## WHAT TO DO
Which lines of the entries contain the word "file"? Please list them.

** Opening RECORDS block **

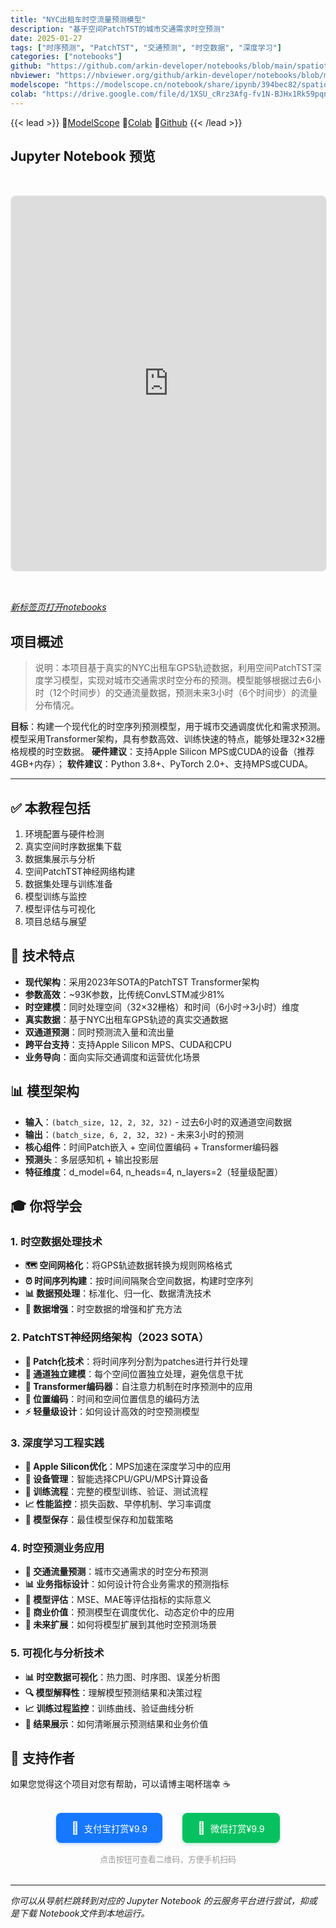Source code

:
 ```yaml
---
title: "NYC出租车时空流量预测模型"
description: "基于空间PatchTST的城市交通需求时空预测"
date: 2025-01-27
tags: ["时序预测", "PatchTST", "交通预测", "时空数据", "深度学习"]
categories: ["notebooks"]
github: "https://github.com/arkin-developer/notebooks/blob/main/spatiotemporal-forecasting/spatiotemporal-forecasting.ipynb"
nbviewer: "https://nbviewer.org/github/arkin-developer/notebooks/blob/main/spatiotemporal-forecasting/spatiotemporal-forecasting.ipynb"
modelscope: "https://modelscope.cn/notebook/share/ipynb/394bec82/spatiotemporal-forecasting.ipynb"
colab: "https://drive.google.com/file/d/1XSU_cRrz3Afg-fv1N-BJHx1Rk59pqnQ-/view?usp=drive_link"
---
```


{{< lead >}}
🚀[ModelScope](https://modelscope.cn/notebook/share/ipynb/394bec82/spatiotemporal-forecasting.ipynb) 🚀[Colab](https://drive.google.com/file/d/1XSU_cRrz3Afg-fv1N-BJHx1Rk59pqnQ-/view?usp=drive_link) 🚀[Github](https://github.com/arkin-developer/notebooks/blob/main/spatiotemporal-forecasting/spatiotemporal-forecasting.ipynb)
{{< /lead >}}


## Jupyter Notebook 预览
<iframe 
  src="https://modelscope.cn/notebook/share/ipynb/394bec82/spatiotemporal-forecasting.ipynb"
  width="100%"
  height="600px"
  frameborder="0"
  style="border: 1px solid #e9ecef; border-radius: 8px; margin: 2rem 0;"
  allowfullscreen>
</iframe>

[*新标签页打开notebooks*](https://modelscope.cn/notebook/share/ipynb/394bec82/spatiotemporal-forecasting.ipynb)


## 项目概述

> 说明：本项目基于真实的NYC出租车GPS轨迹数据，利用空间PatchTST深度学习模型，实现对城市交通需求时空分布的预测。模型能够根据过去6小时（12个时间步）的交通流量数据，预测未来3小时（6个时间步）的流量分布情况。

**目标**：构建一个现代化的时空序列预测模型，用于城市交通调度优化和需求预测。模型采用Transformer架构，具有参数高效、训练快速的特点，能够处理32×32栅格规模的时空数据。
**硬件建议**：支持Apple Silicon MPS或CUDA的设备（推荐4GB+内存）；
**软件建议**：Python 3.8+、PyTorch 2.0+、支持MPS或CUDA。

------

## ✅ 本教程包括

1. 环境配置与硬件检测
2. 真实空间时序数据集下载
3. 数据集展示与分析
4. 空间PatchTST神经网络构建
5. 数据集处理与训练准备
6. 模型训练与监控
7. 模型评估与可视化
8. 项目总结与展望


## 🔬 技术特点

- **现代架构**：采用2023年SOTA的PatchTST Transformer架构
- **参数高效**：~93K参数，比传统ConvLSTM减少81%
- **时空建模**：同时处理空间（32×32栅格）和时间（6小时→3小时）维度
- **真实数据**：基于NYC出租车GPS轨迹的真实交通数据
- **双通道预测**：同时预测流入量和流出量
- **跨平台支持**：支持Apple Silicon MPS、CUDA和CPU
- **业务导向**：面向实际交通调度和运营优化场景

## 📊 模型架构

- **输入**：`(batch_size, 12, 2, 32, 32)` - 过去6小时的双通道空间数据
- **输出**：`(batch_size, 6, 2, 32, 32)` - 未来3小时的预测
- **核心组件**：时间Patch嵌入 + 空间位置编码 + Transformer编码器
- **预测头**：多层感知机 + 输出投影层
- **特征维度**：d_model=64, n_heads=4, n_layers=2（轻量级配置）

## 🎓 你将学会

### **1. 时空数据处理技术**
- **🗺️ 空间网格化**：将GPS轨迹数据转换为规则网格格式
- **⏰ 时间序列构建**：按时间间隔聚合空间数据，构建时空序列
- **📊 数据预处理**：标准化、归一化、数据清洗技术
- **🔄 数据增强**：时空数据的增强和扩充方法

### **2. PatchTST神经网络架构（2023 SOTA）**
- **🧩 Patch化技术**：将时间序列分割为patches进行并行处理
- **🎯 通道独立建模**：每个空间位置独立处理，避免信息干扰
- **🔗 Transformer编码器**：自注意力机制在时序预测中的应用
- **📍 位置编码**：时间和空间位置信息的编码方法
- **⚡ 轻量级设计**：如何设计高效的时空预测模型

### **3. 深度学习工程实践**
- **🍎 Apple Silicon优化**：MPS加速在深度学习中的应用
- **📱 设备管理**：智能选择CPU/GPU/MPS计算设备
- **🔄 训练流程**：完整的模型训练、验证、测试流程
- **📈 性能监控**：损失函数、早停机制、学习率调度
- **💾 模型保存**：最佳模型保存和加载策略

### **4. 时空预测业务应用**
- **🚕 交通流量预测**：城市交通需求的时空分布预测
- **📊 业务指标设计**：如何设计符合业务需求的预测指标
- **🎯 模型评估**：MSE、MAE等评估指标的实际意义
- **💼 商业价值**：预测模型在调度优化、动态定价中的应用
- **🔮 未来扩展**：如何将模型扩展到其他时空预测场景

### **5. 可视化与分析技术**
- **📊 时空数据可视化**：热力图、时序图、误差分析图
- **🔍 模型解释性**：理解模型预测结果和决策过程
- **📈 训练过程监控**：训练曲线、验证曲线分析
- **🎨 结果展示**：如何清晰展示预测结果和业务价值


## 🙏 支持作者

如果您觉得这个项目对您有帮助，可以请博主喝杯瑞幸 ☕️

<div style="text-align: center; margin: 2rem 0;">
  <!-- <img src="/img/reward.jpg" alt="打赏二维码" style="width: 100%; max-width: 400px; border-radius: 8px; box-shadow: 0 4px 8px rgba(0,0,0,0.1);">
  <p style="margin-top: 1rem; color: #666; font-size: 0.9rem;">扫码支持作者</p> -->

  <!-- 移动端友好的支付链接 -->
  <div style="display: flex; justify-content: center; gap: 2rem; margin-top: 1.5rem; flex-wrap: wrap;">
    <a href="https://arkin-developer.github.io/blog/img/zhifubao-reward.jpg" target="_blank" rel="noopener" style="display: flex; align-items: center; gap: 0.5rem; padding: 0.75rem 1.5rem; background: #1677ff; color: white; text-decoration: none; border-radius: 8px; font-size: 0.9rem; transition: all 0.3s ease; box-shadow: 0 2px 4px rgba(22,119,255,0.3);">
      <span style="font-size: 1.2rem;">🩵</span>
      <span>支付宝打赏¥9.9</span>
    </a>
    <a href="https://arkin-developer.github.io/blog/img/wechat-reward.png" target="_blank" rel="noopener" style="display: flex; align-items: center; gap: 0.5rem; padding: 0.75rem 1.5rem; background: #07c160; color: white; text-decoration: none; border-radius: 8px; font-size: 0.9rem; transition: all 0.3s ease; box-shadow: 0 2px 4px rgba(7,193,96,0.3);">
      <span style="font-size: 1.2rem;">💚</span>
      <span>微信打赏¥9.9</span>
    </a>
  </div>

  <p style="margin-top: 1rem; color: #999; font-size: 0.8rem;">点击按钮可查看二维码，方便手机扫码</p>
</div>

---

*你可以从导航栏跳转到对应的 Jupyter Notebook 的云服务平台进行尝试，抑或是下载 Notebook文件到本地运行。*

** Closing RECORDS block **

## RESULT OF THE TASK
colab: "https://drive.google.com/file/d/1XSU_cRrz3Afg-fv1N-BJHx1Rk59pqnQ-/view?usp=drive_link"
🚀[ModelScope](https://modelscope.cn/notebook/share/ipynb/394bec82/spatiotemporal-forecasting.ipynb) 🚀[Colab](https://drive.google.com/file/d/1XSU_cRrz3Afg-fv1N-BJHx1Rk59pqnQ-/view?usp=drive_link) 🚀[Github](https://github.com/arkin-developer/notebooks/blob/main/spatiotemporal-forecasting/spatiotemporal-forecasting.ipynb)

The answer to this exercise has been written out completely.